I went for Bridge of Spies last weekend, thinking (correctly) that in a Spielberg film with Tom Hanks, it was likely to have clear good guys (and in this case, under-developed bad guys; it was just the DDR and USSR in general). The film shows people trying to jump over the newly built Berlin Wall and being shot. The implication is that they were willing to die for freedom.
In The Handmaid’s Tale, Aunt Lydia makes a difference between “freedom from” and “freedom to”. In the far past, we wanted “freedom from”, say, the Visigoths, so we accepted a king who promised to help organize our defense. That weighed the most in society because the people wanted the assurance that when they planted some crop in the spring, they would be around/alive/protected enough to harvest it in the fall. Later in our societies, we often wanted “freedom to” make our own choices. We chose to organize our societies, in our modern democracies, to have a fair amount of protection (to have “freedom from”) and that gave us the chance to have “freedom to”.
However, we spent an awful lot of our history paying a more or less exorbitant price for “freedom from”. We kind of like it, I think, having kings. A lot of folks look back on times with kings and dictatorships with nostalgia. In general, everyone thinks that in the past they’d be one on top and not some starving serf or whatever. In any case, we got pretty used to the cost of having an overlord in whatever form so it hasn’t taken a lot of effort by those who would like to be modern kings to if not invent, certainly demonize groups that we want “freedom from”. And so we are willing to give up a bit of “freedom to” in order to have “freedom from”. It’s the yo-yo of human history.
Democracies are expensive. They require spending money on educating people to be able to make intelligent choices. It means agreeing on what moral grounds those choices should use for base (our laws). We have responsibilities.

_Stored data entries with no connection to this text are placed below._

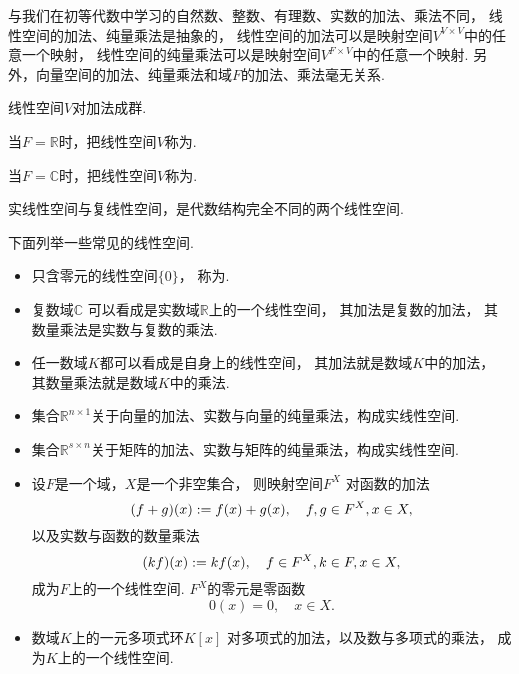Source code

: \begin{remark}
与我们在初等代数中学习的自然数、整数、有理数、实数的加法、乘法不同，
线性空间的加法、纯量乘法是抽象的，
线性空间的加法可以是映射空间\(V^{V \times V}\)中的任意一个映射，
线性空间的纯量乘法可以是映射空间\(V^{F \times V}\)中的任意一个映射.
另外，向量空间的加法、纯量乘法和域\(F\)的加法、乘法毫无关系.
\end{remark}
\begin{remark}
线性空间\(V\)对加法成群.
\end{remark}

当\(F = \mathbb{R}\)时，把线性空间\(V\)称为.

当\(F = \mathbb{C}\)时，把线性空间\(V\)称为.

实线性空间与复线性空间，是代数结构完全不同的两个线性空间.

\begin{example}
下面列举一些常见的线性空间.
\begin{itemize}
	\item 只含零元的线性空间\(\{0\}\)，
	称为.

	\item 复数域\(\mathbb{C}\)
	可以看成是实数域\(\mathbb{R}\)上的一个线性空间，
	其加法是复数的加法，
	其数量乘法是实数与复数的乘法.

	\item 任一数域\(K\)都可以看成是自身上的线性空间，
	其加法就是数域\(K\)中的加法，
	其数量乘法就是数域\(K\)中的乘法.

	\item 集合\(\mathbb{R}^{n \times 1}\)关于向量的加法、实数与向量的纯量乘法，构成实线性空间.

	\item 集合\(\mathbb{R}^{s \times n}\)关于矩阵的加法、实数与矩阵的纯量乘法，构成实线性空间.

	\item 设\(F\)是一个域，\(X\)是一个非空集合，
	则映射空间\(F^X\)
	对函数的加法\[
		(f+g)(x) := f(x) + g(x),
		\quad f,g \in F^X, x \in X,
	\]
	以及实数与函数的数量乘法\[
		(k f)(x) := k f(x),
		\quad f \in F^X, k \in F, x \in X,
	\]
	成为\(F\)上的一个线性空间.
	\(F^X\)的零元是零函数\[
		0(x) = 0,
		\quad x \in X.
	\]

	\item 数域\(K\)上的一元多项式环\(K[x]\)
	对多项式的加法，以及数与多项式的乘法，
	成为\(K\)上的一个线性空间.
\end{itemize}
\end{example}

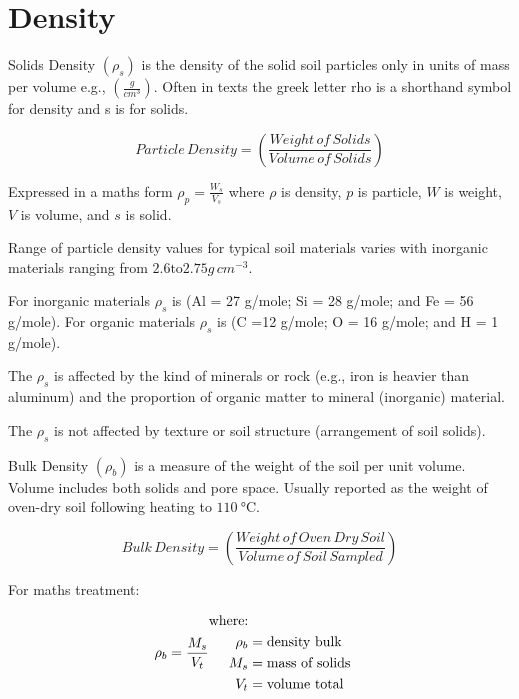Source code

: \documentclass[a5paper]{book}
\begin{document}
\section{Density}
    
Solids Density $\left(\rho_s\right)$ is the density of the solid soil particles only in units of mass per volume e.g., $\left(\frac{g}{cm^3}\right)$. Often in texts the greek letter rho  is a shorthand symbol for density and s is for solids.

\begin{equation}
    Particle\,Density = \left(\frac{Weight\,of\,Solids}{Volume\,of\,Solids}\right)   
\end{equation}

Expressed in a maths form $\rho_p =\frac{W_s}{V_s}$ where $\rho$ is density, $p$ is particle, $W$ is weight, $V$ is volume, and $s$ is solid.

Range of particle density values for typical soil materials varies with inorganic materials ranging from $2.6 \text{to} 2.75 g\,cm^{-3}$.

For inorganic materials $\rho_s$ is  (Al = 27 g/mole; Si = 28 g/mole; and Fe = 56 g/mole). For organic materials $\rho_s$ is  (C =12 g/mole; O = 16 g/mole; and H = 1 g/mole).

The $\rho_s$ is affected by the kind of minerals or rock (e.g., iron is heavier than aluminum) and the proportion of organic matter to mineral (inorganic) material.

The $\rho_s$ is not affected by texture or soil structure (arrangement of soil solids).

Bulk Density $\left(\rho_b\right)$ is a measure of the weight of the soil per unit volume. Volume includes both solids and pore space. Usually reported as the weight of oven-dry soil following heating to $\SI{110}{\degreeCelsius}$.

\begin{equation}
    Bulk\,Density = \left(\frac{Weight\,of\,Oven\,Dry\,Soil}{Volume\,of\,Soil\,Sampled}\right)
\end{equation}

For maths treatment:

\begin{equation}
    \rho_b = \frac{M_s}{V_t}\quad\\
    \begin{aligned}
    \text{where:}\\
        \rho_b &= \text{density bulk} \\
        M_s &= \text{mass of solids} \\
        V_t &= \text{volume total} \\
    \end{aligned}
\end{equation}
\end{document}
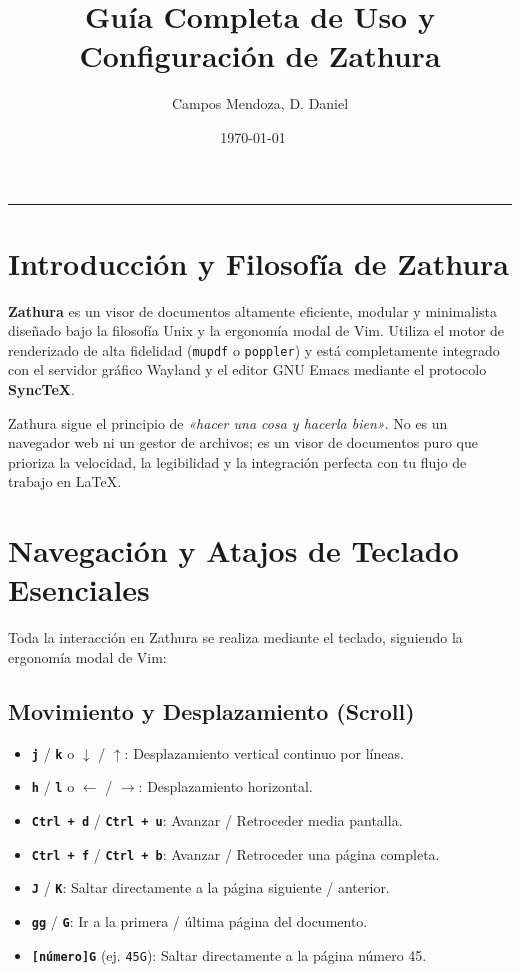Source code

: \documentclass[11pt,article,spanish]{apuntes-scr}
\title[Visor de PDF Minimalista con Integración SyncTeX y Wayland]{Guía Completa de Uso y Configuración de Zathura}
\author{Campos Mendoza, D. Daniel}
\date{\today\ \textperiodcentered\ \DTMcurrenttime}
\begin{document}
\maketitle
\tableofcontents
\vspace{1.5em}\hrule\vspace{1.5em}

\section{Introducción y Filosofía de Zathura}
\textbf{Zathura} es un visor de documentos altamente eficiente, modular y minimalista diseñado bajo la filosofía Unix y la ergonomía modal de Vim. Utiliza el motor de renderizado de alta fidelidad (\texttt{mupdf} o \texttt{poppler}) y está completamente integrado con el servidor gráfico Wayland y el editor GNU Emacs mediante el protocolo \textbf{SyncTeX}.

\begin{notabox}
  Zathura sigue el principio de \textit{«hacer una cosa y hacerla bien»}. No es un navegador web ni un gestor de archivos; es un visor de documentos puro que prioriza la velocidad, la legibilidad y la integración perfecta con tu flujo de trabajo en \LaTeX.
\end{notabox}

\section{Navegación y Atajos de Teclado Esenciales}
Toda la interacción en Zathura se realiza mediante el teclado, siguiendo la ergonomía modal de Vim:

\subsection{Movimiento y Desplazamiento (Scroll)}
\begin{itemize}[leftmargin=*]
    \item \textbf{\texttt{j}} / \textbf{\texttt{k}} o \textbf{$\downarrow$} / \textbf{$\uparrow$}: Desplazamiento vertical continuo por líneas.
    \item \textbf{\texttt{h}} / \textbf{\texttt{l}} o \textbf{$\leftarrow$} / \textbf{$\rightarrow$}: Desplazamiento horizontal.
    \item \textbf{\texttt{Ctrl + d}} / \textbf{\texttt{Ctrl + u}}: Avanzar / Retroceder media pantalla.
    \item \textbf{\texttt{Ctrl + f}} / \textbf{\texttt{Ctrl + b}}: Avanzar / Retroceder una página completa.
    \item \textbf{\texttt{J}} / \textbf{\texttt{K}}: Saltar directamente a la página siguiente / anterior.
    \item \textbf{\texttt{gg}} / \textbf{\texttt{G}}: Ir a la primera / última página del documento.
    \item \textbf{\texttt{[número]G}} (ej. \texttt{45G}): Saltar directamente a la página número 45.
\end{itemize}
\end{document}
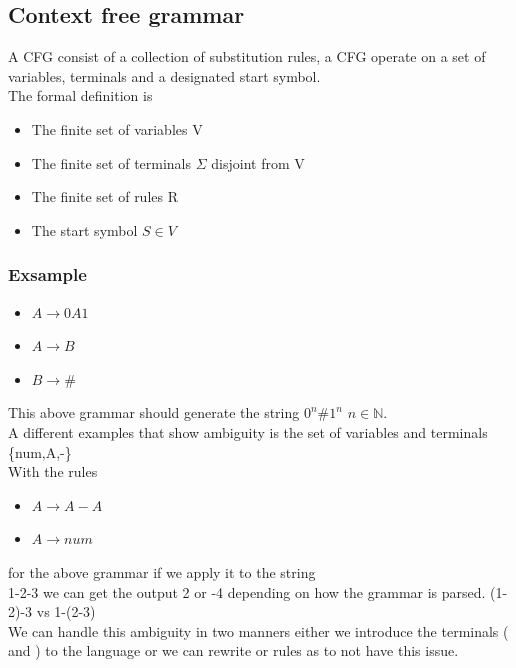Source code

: \documentclass[a4paper,10pt,titlepage]{report}
\begin{document}
\subsection{Context free grammar}
A CFG consist of a collection of substitution rules, a CFG operate on a set of variables, terminals and a designated start symbol.\\
The formal definition is
\begin{itemize}
\item The finite set of variables V
\item The finite set of terminals $\Sigma$ disjoint from V
\item The finite set of rules R
\item The start symbol $S \in V$
\end{itemize}
\subsubsection{Exsample}
 \begin{multicols}{3}
\begin{itemize}
\item $A \rightarrow 0A1$
\item $A \rightarrow B$
\item $B \rightarrow \# $
\end{itemize}
\end{multicols}
 
This above grammar should generate the string $0^n\#1^n$ $n \in \mathbb{N} $.\\

A different examples that show ambiguity is the set of variables and terminals \{num,A,-\}\\
With the rules\
 \begin{multicols}{3}
\begin{itemize}
\item $A \rightarrow A-A $
\item $A \rightarrow num$
\end{itemize}
\end{multicols}

for the above grammar if we apply it to the string\\
1-2-3 we can get the output 2 or -4 depending on how the grammar is parsed. (1-2)-3 vs 1-(2-3)\\
We can handle this ambiguity in two manners either we introduce the terminals ( and ) to the language or we can rewrite or rules as to not have this issue.\\
\end{document}
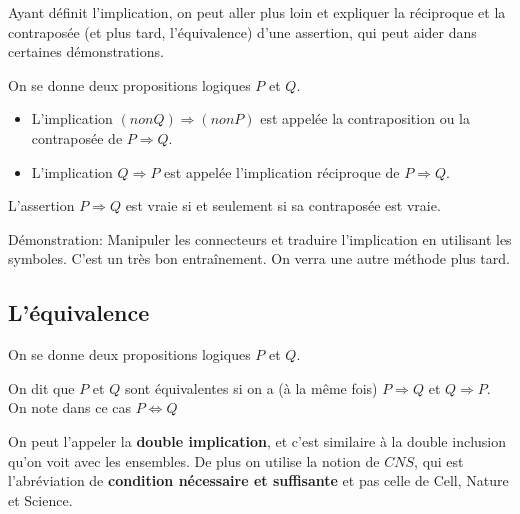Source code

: \documentclass{article}
\begin{document}
Ayant définit l'implication, on peut aller plus loin et expliquer la réciproque et la contraposée (et plus tard, l'équivalence) d'une assertion, qui peut aider dans certaines démonstrations.

\begin{tcolorbox}[colback=red!5!white,colframe=red!75!black,title=Définition 1.9]

On se donne deux propositions logiques $P$ et $Q$. 

\begin{itemize}
 \item L’implication $(non Q) \Rightarrow (non P)$ est appelée la contraposition ou la contraposée de $P \Rightarrow Q$.
 \item L’implication $Q \Rightarrow P$ est appelée l’implication réciproque de $P \Rightarrow Q$.
\end{itemize}
 

 
\end{tcolorbox}

 \begin{tcolorbox}[colback=blue!5!white,colframe=blue!75!black,title=Propriété 1.2.1]

L'assertion $P \Rightarrow Q$ est vraie si et seulement si sa contraposée est vraie.

\tcblower

Démonstration: Manipuler les connecteurs et traduire l'implication en utilisant les symboles. C'est un très bon entraînement. On verra une autre méthode plus tard.


\end{tcolorbox}

\subsection{L'équivalence}

\begin{tcolorbox}[colback=red!5!white,colframe=red!75!black,title=Définition 1.10]

On se donne deux propositions logiques $P$ et $Q$. 

On dit que $P$ et $Q$ sont équivalentes si on a (à la même fois) $P \Rightarrow Q$ et $Q \Rightarrow P$. On note dans ce cas $P \Leftrightarrow Q$



\end{tcolorbox}

On peut l'appeler la \textbf{double implication}, et c'est similaire à la double inclusion qu'on voit avec les ensembles. De plus on utilise la notion de $CNS$, qui est l'abréviation de \textbf{condition nécessaire et suffisante} et pas celle de Cell, Nature et Science.
\end{document}
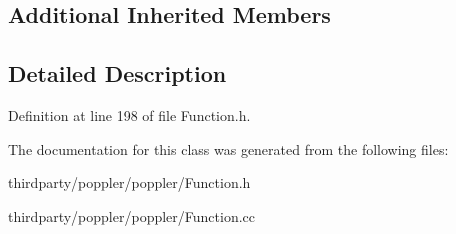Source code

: \subsection*{Additional Inherited Members}


\subsection{Detailed Description}


Definition at line 198 of file Function.\+h.



The documentation for this class was generated from the following files\+:\begin{DoxyCompactItemize}
\item 
thirdparty/poppler/poppler/Function.\+h\item 
thirdparty/poppler/poppler/Function.\+cc\end{DoxyCompactItemize}
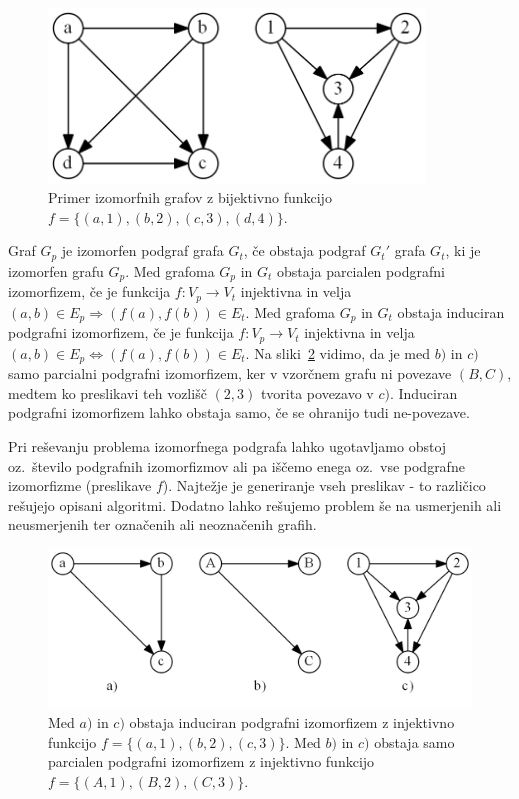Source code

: \documentclass[a4paper, 12pt, ]{book}
\begin{document}
	\begin{figure}
	\begin{center}
	\includegraphics[width=10cm]{img/graph_izomorph.png}
	\end{center}
	\caption{Primer izomorfnih grafov z bijektivno funkcijo $f = \{(a, 1), (b, 2), (c, 3), (d, 4)\}$.}
	\label{pic_iso}
	\end{figure}


	Graf $G_p$ je izomorfen podgraf grafa $G_t$, če obstaja podgraf $G_t'$ grafa $G_t$, ki je izomorfen grafu $G_p$.
	Med grafoma $G_p$ in $G_t$ obstaja parcialen podgrafni izomorfizem, če je funkcija $f: V_p \to V_t$ injektivna in velja
	$(a,b) \in E_p \Rightarrow (f(a), f(b)) \in E_t$.
	Med grafoma $G_p$ in $G_t$ obstaja induciran podgrafni izomorfizem, če je funkcija $f: V_p \to V_t$ injektivna in velja
	$(a,b) \in E_p \Leftrightarrow (f(a), f(b)) \in E_t$. Na sliki~\ref{pic_sub_iso} vidimo, da je med $b)$ in $c)$ samo parcialni podgrafni
	izomorfizem, ker v vzorčnem grafu ni povezave $(B, C)$, medtem ko preslikavi teh vozlišč $(2, 3)$ tvorita povezavo v $c)$. Induciran 
	podgrafni izomorfizem lahko obstaja samo, če se ohranijo tudi ne-povezave.
	
	Pri reševanju problema izomorfnega podgrafa lahko ugotavljamo obstoj oz.~število podgrafnih izomorfizmov ali pa iščemo enega oz.~vse
	podgrafne izomorfizme (preslikave $f$). Najtežje je generiranje vseh preslikav - to različico rešujejo opisani algoritmi. Dodatno lahko rešujemo
	problem še na usmerjenih ali neusmerjenih ter označenih ali neoznačenih grafih.


	\begin{figure}
	\begin{center}
	\includegraphics[width=15cm]{img/graph_sub_izomorph.png}
	\end{center}
	\caption{Med $a)$ in $c)$ obstaja induciran podgrafni izomorfizem z injektivno funkcijo $f = \{(a, 1), (b, 2), (c, 3)\}$. Med $b)$ in $c)$ obstaja
	samo parcialen podgrafni izomorfizem z injektivno funkcijo $f = \{(A, 1), (B, 2), (C, 3)\}$.}
	\label{pic_sub_iso}
	\end{figure}
\end{document}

I think most people just want to be left alone to get on with things without ever thinking about what those things are, or whether they’re worth getting on with in the first place. I understand the “freedom from” crowd; it comes from the idea that we mostly just want to live, eat well enough, make love and children, have a roof over our heads. Once that’s achieved though (and it has been in so many places in the world that didn’t have that before, so good on us) there’s really no place for the kings. And it’s not a job that takes well to unemployment.
Foro just wants to get on with being cute. It’s a curse.